You automate your workflow by creating steps in a pipeline. The term "pipeline" refers to the idea that this is a series of sequential steps, executing one after the other.

The pipeline is simply a yaml file that is friendly for human creation & consumption.

Configure your Dev Environment

pypyr is a Python application. It requires Python >=3.6.

You probably want to install it to a virtual environment, although this is not mandatory. If you want to create a virtual environment, this is the quickest way to do so. Open your terminal and do the following:

$ cd path/to/your/dev/folder/
$ python3 -m venv .env
$ . .env/bin/activate

[TODO: other deps like ffmpeg?]

Install pypyr

From your terminal, install pypyr like this:

$ pip install pypyr

Note: if you are working in a virtual environment, it needs to be active when you run pip install.
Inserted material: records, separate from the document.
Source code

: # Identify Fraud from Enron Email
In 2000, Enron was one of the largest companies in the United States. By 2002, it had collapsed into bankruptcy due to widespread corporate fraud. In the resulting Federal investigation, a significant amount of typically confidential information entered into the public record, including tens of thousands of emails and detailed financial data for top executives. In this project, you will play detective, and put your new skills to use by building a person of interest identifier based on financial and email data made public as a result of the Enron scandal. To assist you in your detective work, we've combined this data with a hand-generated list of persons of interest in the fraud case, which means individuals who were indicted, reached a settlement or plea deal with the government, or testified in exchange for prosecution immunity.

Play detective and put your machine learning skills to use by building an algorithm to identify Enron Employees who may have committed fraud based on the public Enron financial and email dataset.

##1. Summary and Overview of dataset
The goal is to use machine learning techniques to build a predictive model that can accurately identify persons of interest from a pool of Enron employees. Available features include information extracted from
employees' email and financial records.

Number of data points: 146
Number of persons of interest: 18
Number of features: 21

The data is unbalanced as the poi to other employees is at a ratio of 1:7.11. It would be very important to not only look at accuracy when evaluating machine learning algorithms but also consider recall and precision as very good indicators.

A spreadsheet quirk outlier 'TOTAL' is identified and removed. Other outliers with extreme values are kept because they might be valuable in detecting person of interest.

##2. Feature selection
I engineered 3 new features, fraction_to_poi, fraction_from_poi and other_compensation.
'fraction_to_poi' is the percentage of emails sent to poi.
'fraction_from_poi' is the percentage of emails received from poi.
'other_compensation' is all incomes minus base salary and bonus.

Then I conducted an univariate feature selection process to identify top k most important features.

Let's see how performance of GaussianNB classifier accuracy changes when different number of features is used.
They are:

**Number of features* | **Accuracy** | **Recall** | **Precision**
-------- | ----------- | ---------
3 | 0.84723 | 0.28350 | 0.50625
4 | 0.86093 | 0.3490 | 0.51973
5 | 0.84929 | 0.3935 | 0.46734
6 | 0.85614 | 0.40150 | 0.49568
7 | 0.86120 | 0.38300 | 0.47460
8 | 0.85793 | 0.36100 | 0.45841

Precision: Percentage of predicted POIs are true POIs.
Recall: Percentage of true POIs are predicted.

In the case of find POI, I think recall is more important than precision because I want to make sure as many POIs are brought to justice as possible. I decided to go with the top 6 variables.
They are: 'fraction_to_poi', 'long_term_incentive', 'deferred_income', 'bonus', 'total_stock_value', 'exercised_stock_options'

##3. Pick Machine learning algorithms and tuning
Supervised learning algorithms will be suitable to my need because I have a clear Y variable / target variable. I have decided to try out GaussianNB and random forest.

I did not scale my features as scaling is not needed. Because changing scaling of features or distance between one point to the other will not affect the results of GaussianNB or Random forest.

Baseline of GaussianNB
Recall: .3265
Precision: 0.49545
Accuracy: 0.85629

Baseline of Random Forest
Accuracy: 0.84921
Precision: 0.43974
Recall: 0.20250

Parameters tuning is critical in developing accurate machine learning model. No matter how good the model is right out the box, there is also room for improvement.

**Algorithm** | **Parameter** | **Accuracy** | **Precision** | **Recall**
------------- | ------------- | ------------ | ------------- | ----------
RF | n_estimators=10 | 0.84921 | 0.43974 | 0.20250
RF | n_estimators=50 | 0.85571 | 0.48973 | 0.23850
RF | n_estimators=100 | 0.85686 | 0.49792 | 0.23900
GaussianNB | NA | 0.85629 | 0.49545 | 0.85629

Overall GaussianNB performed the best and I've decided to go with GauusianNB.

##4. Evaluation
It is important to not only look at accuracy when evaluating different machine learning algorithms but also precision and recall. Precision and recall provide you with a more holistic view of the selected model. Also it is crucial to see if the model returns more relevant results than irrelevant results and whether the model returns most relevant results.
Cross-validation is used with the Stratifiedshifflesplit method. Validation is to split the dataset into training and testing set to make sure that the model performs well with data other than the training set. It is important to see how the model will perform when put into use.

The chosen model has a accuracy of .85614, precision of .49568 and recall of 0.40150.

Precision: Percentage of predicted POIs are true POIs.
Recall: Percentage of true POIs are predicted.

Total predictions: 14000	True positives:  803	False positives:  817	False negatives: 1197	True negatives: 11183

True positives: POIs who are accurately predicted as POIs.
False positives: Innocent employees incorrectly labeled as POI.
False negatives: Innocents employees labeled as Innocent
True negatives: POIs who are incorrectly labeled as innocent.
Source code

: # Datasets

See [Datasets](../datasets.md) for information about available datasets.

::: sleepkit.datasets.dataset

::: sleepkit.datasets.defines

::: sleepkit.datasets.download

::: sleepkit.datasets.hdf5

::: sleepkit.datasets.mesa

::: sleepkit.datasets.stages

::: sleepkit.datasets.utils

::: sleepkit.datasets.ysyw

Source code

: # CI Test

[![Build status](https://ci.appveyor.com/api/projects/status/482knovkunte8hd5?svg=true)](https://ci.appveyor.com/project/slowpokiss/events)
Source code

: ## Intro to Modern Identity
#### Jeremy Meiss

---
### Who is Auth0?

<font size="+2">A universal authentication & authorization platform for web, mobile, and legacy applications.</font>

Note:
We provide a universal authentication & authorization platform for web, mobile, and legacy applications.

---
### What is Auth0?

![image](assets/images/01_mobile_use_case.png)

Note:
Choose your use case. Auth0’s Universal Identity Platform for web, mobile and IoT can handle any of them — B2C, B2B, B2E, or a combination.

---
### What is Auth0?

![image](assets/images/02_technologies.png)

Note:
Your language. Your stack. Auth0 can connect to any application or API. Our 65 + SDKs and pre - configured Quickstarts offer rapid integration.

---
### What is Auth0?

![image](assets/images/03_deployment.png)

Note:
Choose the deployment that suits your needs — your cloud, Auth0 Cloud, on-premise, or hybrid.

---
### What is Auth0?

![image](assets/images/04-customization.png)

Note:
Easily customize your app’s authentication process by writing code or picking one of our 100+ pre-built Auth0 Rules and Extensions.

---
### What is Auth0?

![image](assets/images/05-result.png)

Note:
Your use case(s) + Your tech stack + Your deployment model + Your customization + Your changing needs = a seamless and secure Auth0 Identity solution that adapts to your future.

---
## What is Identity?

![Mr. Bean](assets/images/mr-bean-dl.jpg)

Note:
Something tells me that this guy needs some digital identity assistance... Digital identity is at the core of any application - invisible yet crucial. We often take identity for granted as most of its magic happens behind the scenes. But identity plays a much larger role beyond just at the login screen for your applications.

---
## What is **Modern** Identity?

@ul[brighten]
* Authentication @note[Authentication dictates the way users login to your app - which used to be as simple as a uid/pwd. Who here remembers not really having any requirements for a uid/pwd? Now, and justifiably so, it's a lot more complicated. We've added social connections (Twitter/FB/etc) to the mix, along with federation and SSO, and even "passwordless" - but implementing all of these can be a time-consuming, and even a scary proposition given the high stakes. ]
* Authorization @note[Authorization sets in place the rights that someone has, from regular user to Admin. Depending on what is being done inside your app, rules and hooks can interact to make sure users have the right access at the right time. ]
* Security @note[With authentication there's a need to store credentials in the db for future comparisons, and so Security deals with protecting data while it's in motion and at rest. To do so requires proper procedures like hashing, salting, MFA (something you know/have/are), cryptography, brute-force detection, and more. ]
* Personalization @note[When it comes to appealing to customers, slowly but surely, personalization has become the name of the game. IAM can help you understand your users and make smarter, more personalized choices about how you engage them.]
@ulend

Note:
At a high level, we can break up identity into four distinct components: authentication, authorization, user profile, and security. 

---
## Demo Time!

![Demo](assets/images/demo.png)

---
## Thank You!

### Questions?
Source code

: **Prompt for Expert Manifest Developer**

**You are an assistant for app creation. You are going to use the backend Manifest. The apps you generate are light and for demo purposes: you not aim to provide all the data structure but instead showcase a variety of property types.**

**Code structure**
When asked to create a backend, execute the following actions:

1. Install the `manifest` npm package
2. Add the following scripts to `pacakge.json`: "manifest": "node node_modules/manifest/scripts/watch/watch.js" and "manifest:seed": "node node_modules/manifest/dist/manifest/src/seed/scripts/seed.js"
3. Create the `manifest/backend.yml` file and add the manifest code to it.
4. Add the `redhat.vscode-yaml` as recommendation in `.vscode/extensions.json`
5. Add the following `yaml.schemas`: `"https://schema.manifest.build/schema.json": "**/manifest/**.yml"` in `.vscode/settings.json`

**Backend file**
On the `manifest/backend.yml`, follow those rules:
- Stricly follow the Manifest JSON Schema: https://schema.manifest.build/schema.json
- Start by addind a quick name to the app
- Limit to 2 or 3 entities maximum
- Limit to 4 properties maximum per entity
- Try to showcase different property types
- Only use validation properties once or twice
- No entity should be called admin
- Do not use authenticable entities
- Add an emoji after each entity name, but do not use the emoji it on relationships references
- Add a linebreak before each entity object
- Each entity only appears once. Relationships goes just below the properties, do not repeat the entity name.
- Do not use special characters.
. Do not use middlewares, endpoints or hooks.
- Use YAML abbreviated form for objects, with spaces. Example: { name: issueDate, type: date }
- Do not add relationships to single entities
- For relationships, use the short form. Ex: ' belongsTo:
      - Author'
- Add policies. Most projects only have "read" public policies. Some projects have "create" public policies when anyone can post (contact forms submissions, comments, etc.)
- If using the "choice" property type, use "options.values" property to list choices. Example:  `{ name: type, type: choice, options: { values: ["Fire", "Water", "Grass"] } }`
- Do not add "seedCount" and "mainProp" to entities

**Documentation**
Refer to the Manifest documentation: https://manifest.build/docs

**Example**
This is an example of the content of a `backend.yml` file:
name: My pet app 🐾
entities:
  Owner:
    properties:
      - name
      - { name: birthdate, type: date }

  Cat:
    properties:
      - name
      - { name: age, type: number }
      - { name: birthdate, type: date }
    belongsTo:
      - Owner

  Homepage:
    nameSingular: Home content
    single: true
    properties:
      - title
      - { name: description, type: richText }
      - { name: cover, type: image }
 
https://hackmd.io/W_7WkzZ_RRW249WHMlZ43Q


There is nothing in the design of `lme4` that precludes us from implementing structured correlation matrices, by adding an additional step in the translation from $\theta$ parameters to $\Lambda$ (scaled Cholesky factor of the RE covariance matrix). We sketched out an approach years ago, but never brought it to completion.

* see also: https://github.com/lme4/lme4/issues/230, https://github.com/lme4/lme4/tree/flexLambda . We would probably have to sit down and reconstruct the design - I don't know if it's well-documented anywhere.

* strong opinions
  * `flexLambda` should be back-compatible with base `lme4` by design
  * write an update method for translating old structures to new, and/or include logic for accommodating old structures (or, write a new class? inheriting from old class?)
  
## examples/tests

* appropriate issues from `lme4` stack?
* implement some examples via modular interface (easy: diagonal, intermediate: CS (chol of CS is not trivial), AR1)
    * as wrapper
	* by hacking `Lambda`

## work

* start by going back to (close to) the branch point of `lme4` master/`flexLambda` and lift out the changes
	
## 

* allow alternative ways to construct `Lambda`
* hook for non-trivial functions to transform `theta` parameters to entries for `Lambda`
If you followed the previous step it will be active already.

You can verify that pypyr installed correctly by running one of pypyr's built-in pipelines. It's about pipes, on account of being a pipeline runner:

$ pypyr magritte
Ceci n'est pas une pipe

Specifying your input configuration in a yaml file

We want to automate processing for more than one video and there are different parameters we want to set for each video. Instead of error-prone typing of long input sequences at the terminal, an easy way of specifying this is in a yaml input configuration file.

This will also allow us to create different inputs for different batches of videos with different settings for each.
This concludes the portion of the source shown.